Task objective: Among the records below, find the line that has "### Backend code"; from there, give the lines again exactly, and stop after the line that has "Malawski</a> </div> </div>".

Data records:
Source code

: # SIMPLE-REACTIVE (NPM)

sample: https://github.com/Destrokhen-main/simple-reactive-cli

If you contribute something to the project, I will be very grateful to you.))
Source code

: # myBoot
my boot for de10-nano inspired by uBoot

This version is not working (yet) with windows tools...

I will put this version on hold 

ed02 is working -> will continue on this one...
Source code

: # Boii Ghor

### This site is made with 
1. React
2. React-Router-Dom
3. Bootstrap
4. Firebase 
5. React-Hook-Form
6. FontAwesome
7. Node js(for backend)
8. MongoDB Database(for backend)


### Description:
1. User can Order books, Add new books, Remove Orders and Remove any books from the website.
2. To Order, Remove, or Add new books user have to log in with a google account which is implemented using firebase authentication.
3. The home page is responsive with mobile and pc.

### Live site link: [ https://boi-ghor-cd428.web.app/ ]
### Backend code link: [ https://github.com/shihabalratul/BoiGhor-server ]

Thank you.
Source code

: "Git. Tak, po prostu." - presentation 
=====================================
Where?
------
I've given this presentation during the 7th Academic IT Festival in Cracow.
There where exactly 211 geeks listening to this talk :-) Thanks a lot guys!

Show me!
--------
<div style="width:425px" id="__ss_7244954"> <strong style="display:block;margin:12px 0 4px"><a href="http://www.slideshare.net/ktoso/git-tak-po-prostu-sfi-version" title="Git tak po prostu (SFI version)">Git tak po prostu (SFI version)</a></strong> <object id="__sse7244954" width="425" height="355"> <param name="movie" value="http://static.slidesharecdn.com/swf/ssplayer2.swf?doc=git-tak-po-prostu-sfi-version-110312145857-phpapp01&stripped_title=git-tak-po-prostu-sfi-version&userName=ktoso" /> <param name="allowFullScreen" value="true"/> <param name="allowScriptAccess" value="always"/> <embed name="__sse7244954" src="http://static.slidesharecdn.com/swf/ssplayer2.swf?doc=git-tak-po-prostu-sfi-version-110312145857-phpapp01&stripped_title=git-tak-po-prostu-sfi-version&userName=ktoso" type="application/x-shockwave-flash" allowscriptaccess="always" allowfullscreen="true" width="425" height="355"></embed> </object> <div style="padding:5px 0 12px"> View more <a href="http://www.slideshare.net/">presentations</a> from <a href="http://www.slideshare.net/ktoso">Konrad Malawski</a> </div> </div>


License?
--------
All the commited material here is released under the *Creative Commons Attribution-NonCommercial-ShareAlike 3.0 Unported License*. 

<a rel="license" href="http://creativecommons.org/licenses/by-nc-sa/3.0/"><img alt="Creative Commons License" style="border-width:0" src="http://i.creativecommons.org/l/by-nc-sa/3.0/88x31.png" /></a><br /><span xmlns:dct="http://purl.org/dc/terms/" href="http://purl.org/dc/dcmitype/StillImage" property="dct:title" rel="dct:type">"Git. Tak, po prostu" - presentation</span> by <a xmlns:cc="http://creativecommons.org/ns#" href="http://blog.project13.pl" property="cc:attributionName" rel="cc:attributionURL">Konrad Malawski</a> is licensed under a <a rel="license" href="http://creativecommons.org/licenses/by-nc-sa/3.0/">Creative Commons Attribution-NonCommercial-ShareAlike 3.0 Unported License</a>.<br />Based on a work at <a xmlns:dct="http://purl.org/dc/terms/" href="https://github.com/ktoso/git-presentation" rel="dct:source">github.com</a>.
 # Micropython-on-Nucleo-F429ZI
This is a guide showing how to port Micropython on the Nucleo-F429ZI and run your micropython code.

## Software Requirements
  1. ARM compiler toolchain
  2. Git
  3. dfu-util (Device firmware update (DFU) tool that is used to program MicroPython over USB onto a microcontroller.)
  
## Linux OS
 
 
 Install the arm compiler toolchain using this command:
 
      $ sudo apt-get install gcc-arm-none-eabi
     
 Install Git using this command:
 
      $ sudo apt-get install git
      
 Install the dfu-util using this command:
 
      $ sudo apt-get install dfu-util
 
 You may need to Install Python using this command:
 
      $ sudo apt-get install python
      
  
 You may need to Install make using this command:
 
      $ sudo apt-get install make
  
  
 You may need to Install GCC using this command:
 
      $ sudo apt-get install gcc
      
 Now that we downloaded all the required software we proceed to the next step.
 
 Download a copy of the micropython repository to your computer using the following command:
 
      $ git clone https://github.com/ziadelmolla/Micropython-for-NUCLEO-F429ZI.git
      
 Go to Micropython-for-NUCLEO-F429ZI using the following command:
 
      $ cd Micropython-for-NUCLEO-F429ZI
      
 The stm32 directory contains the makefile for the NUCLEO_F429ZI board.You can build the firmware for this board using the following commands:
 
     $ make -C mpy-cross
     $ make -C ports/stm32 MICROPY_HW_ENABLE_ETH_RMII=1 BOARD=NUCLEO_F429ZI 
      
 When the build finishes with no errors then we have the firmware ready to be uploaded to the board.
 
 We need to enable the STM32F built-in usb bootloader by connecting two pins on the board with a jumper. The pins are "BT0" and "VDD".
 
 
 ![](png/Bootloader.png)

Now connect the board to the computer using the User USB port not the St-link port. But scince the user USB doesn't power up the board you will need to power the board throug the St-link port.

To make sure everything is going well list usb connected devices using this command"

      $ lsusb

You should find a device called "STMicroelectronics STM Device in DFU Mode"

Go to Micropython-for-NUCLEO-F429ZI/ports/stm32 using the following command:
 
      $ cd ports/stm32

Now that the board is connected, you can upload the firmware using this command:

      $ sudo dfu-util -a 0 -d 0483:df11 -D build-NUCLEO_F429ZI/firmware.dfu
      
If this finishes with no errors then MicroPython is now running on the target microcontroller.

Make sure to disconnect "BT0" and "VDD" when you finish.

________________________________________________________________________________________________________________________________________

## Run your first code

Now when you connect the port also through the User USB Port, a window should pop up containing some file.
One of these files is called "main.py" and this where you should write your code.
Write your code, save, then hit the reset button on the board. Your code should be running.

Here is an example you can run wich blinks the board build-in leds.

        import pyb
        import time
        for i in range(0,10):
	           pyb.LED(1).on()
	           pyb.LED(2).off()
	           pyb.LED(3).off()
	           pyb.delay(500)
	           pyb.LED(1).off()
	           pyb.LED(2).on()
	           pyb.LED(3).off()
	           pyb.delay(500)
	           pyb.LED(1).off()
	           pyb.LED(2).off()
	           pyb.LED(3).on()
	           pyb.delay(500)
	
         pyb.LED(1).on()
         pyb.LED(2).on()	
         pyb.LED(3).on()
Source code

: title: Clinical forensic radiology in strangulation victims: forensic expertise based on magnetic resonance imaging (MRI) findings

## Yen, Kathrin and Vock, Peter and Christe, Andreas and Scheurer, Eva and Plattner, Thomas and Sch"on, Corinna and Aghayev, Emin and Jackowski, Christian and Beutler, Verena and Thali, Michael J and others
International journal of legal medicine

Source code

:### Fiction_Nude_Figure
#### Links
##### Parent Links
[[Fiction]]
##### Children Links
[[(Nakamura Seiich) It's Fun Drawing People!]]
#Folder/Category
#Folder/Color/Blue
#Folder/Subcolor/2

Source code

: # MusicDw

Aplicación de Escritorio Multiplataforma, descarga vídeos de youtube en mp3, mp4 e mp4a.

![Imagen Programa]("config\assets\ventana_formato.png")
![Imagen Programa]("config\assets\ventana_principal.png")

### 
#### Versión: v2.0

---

Answer area:
### Backend code link: [ https://github.com/shihabalratul/BoiGhor-server ]

Thank you.
Source code

: "Git. Tak, po prostu." - presentation 
=====================================
Where?
------
I've given this presentation during the 7th Academic IT Festival in Cracow.
There where exactly 211 geeks listening to this talk :-) Thanks a lot guys!

Show me!
--------
<div style="width:425px" id="__ss_7244954"> <strong style="display:block;margin:12px 0 4px"><a href="http://www.slideshare.net/ktoso/git-tak-po-prostu-sfi-version" title="Git tak po prostu (SFI version)">Git tak po prostu (SFI version)</a></strong> <object id="__sse7244954" width="425" height="355"> <param name="movie" value="http://static.slidesharecdn.com/swf/ssplayer2.swf?doc=git-tak-po-prostu-sfi-version-110312145857-phpapp01&stripped_title=git-tak-po-prostu-sfi-version&userName=ktoso" /> <param name="allowFullScreen" value="true"/> <param name="allowScriptAccess" value="always"/> <embed name="__sse7244954" src="http://static.slidesharecdn.com/swf/ssplayer2.swf?doc=git-tak-po-prostu-sfi-version-110312145857-phpapp01&stripped_title=git-tak-po-prostu-sfi-version&userName=ktoso" type="application/x-shockwave-flash" allowscriptaccess="always" allowfullscreen="true" width="425" height="355"></embed> </object> <div style="padding:5px 0 12px"> View more <a href="http://www.slideshare.net/">presentations</a> from <a href="http://www.slideshare.net/ktoso">Konrad Malawski</a> </div> </div>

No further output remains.